The full data must be written out exactly, with every line included.
***** Exercise materials
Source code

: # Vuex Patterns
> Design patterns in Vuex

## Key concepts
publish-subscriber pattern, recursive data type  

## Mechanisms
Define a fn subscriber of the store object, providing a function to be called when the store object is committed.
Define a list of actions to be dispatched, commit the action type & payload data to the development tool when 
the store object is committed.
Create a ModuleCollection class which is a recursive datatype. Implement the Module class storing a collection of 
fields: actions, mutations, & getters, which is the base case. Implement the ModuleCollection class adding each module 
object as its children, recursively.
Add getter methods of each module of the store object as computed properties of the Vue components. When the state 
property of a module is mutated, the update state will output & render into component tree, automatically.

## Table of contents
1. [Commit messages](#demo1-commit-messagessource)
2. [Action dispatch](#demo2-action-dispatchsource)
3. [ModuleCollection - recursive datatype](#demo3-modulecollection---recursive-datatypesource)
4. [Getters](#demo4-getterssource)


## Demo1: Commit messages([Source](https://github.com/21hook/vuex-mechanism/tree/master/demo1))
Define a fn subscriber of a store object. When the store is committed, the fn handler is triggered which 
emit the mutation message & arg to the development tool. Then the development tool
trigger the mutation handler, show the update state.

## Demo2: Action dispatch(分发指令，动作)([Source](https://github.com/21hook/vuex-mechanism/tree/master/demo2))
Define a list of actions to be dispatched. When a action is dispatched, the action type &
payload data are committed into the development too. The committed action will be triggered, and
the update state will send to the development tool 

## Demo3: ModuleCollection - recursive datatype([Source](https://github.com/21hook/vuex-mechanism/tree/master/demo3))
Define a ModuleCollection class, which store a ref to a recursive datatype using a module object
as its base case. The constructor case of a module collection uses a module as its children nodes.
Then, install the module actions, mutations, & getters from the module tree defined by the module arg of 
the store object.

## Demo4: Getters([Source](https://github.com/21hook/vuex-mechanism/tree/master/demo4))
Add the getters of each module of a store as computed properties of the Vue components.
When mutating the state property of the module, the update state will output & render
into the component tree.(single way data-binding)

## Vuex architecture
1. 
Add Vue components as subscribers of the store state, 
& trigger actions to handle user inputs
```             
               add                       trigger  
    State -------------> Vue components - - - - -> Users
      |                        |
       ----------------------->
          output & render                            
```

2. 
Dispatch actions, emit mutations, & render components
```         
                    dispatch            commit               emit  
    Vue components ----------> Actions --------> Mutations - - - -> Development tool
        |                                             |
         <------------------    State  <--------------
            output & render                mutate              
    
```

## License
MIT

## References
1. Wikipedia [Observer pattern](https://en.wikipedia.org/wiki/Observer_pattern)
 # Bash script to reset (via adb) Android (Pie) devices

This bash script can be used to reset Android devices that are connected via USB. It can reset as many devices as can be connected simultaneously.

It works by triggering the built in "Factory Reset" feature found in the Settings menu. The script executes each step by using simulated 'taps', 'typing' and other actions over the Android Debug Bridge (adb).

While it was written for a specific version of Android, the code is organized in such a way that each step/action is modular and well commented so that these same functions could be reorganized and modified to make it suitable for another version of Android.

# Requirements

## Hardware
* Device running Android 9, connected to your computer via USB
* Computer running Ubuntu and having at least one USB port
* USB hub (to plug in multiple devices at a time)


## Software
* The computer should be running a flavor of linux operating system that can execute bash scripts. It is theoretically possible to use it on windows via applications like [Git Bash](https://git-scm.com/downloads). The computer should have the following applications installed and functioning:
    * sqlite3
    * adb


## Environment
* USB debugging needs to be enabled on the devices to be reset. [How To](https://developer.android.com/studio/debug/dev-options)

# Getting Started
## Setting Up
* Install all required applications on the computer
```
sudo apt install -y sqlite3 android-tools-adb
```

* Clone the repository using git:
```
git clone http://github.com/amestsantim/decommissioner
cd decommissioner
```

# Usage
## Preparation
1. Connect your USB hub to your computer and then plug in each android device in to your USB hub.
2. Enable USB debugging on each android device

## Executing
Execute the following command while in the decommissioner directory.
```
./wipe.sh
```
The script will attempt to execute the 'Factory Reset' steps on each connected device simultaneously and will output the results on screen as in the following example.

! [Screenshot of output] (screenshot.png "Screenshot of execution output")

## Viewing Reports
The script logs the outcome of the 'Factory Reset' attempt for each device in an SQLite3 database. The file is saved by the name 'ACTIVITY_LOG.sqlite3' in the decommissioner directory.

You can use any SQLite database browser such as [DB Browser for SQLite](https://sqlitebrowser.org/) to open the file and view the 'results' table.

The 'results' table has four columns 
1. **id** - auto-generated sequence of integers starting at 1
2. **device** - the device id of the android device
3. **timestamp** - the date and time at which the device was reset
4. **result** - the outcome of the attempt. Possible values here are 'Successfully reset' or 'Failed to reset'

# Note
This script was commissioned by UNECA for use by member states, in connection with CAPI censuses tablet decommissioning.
**********
**Response box**
Source code

: # Vuex Patterns
> Design patterns in Vuex

## Key concepts
publish-subscriber pattern, recursive data type  

## Mechanisms
Define a fn subscriber of the store object, providing a function to be called when the store object is committed.
Define a list of actions to be dispatched, commit the action type & payload data to the development tool when 
the store object is committed.
Create a ModuleCollection class which is a recursive datatype. Implement the Module class storing a collection of 
fields: actions, mutations, & getters, which is the base case. Implement the ModuleCollection class adding each module 
object as its children, recursively.
Add getter methods of each module of the store object as computed properties of the Vue components. When the state 
property of a module is mutated, the update state will output & render into component tree, automatically.

## Table of contents
1. [Commit messages](#demo1-commit-messagessource)
2. [Action dispatch](#demo2-action-dispatchsource)
3. [ModuleCollection - recursive datatype](#demo3-modulecollection---recursive-datatypesource)
4. [Getters](#demo4-getterssource)


## Demo1: Commit messages([Source](https://github.com/21hook/vuex-mechanism/tree/master/demo1))
Define a fn subscriber of a store object. When the store is committed, the fn handler is triggered which 
emit the mutation message & arg to the development tool. Then the development tool
trigger the mutation handler, show the update state.

## Demo2: Action dispatch(分发指令，动作)([Source](https://github.com/21hook/vuex-mechanism/tree/master/demo2))
Define a list of actions to be dispatched. When a action is dispatched, the action type &
payload data are committed into the development too. The committed action will be triggered, and
the update state will send to the development tool 

## Demo3: ModuleCollection - recursive datatype([Source](https://github.com/21hook/vuex-mechanism/tree/master/demo3))
Define a ModuleCollection class, which store a ref to a recursive datatype using a module object
as its base case. The constructor case of a module collection uses a module as its children nodes.
Then, install the module actions, mutations, & getters from the module tree defined by the module arg of 
the store object.

## Demo4: Getters([Source](https://github.com/21hook/vuex-mechanism/tree/master/demo4))
Add the getters of each module of a store as computed properties of the Vue components.
When mutating the state property of the module, the update state will output & render
into the component tree.(single way data-binding)

## Vuex architecture
1. 
Add Vue components as subscribers of the store state, 
& trigger actions to handle user inputs
```             
               add                       trigger  
    State -------------> Vue components - - - - -> Users
      |                        |
       ----------------------->
          output & render                            
```

2. 
Dispatch actions, emit mutations, & render components
```         
                    dispatch            commit               emit  
    Vue components ----------> Actions --------> Mutations - - - -> Development tool
        |                                             |
         <------------------    State  <--------------
            output & render                mutate              
    
```

## License
MIT

## References
1. Wikipedia [Observer pattern](https://en.wikipedia.org/wiki/Observer_pattern)
 # Bash script to reset (via adb) Android (Pie) devices

This bash script can be used to reset Android devices that are connected via USB. It can reset as many devices as can be connected simultaneously.

It works by triggering the built in "Factory Reset" feature found in the Settings menu. The script executes each step by using simulated 'taps', 'typing' and other actions over the Android Debug Bridge (adb).

While it was written for a specific version of Android, the code is organized in such a way that each step/action is modular and well commented so that these same functions could be reorganized and modified to make it suitable for another version of Android.

# Requirements

## Hardware
* Device running Android 9, connected to your computer via USB
* Computer running Ubuntu and having at least one USB port
* USB hub (to plug in multiple devices at a time)


## Software
* The computer should be running a flavor of linux operating system that can execute bash scripts. It is theoretically possible to use it on windows via applications like [Git Bash](https://git-scm.com/downloads). The computer should have the following applications installed and functioning:
    * sqlite3
    * adb


## Environment
* USB debugging needs to be enabled on the devices to be reset. [How To](https://developer.android.com/studio/debug/dev-options)

# Getting Started
## Setting Up
* Install all required applications on the computer
```
sudo apt install -y sqlite3 android-tools-adb
```

* Clone the repository using git:
```
git clone http://github.com/amestsantim/decommissioner
cd decommissioner
```

# Usage
## Preparation
1. Connect your USB hub to your computer and then plug in each android device in to your USB hub.
2. Enable USB debugging on each android device

## Executing
Execute the following command while in the decommissioner directory.
```
./wipe.sh
```
The script will attempt to execute the 'Factory Reset' steps on each connected device simultaneously and will output the results on screen as in the following example.

! [Screenshot of output] (screenshot.png "Screenshot of execution output")

## Viewing Reports
The script logs the outcome of the 'Factory Reset' attempt for each device in an SQLite3 database. The file is saved by the name 'ACTIVITY_LOG.sqlite3' in the decommissioner directory.

You can use any SQLite database browser such as [DB Browser for SQLite](https://sqlitebrowser.org/) to open the file and view the 'results' table.

The 'results' table has four columns 
1. **id** - auto-generated sequence of integers starting at 1
2. **device** - the device id of the android device
3. **timestamp** - the date and time at which the device was reset
4. **result** - the outcome of the attempt. Possible values here are 'Successfully reset' or 'Failed to reset'

# Note
This script was commissioned by UNECA for use by member states, in connection with CAPI censuses tablet decommissioning.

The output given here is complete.